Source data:
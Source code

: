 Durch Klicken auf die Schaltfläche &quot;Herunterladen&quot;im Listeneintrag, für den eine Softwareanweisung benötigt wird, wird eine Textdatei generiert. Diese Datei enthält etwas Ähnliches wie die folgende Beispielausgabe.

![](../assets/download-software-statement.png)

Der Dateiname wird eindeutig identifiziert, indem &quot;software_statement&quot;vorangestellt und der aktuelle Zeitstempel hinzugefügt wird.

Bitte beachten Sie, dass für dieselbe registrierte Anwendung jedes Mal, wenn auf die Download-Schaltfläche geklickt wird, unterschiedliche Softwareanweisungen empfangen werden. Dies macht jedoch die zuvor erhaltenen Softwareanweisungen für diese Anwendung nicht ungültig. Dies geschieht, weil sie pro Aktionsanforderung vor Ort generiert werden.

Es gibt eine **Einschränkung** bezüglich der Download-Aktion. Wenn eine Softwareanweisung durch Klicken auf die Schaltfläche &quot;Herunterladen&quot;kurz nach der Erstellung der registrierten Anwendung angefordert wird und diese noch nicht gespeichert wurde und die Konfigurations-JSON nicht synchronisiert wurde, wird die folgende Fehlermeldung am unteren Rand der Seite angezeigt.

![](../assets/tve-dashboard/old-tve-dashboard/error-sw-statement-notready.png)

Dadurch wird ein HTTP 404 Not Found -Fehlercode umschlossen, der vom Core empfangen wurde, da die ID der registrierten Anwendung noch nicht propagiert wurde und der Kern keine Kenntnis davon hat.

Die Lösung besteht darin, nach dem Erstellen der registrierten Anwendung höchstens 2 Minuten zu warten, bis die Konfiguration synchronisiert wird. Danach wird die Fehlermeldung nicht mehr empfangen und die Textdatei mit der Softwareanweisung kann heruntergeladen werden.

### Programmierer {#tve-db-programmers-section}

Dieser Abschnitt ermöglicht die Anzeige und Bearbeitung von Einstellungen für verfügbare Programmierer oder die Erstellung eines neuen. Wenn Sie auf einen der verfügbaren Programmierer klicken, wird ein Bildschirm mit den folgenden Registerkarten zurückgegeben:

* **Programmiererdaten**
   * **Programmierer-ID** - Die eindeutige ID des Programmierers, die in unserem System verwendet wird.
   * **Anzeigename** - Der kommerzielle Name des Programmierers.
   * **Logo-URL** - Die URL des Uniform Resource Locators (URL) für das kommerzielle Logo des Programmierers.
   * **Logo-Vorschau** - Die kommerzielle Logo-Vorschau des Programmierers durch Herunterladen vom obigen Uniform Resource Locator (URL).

**Task details:** Each line in the entries above, starting at the line with "Dieser Abschnitt ermöglicht" and ending at the line with "Logo des Programmierers.", is to be printed exactly, and only those lines.

**Response to the exercise:**
Dieser Abschnitt ermöglicht die Anzeige und Bearbeitung von Einstellungen für verfügbare Programmierer oder die Erstellung eines neuen. Wenn Sie auf einen der verfügbaren Programmierer klicken, wird ein Bildschirm mit den folgenden Registerkarten zurückgegeben:

* **Programmiererdaten**
   * **Programmierer-ID** - Die eindeutige ID des Programmierers, die in unserem System verwendet wird.
   * **Anzeigename** - Der kommerzielle Name des Programmierers.
   * **Logo-URL** - Die URL des Uniform Resource Locators (URL) für das kommerzielle Logo des Programmierers.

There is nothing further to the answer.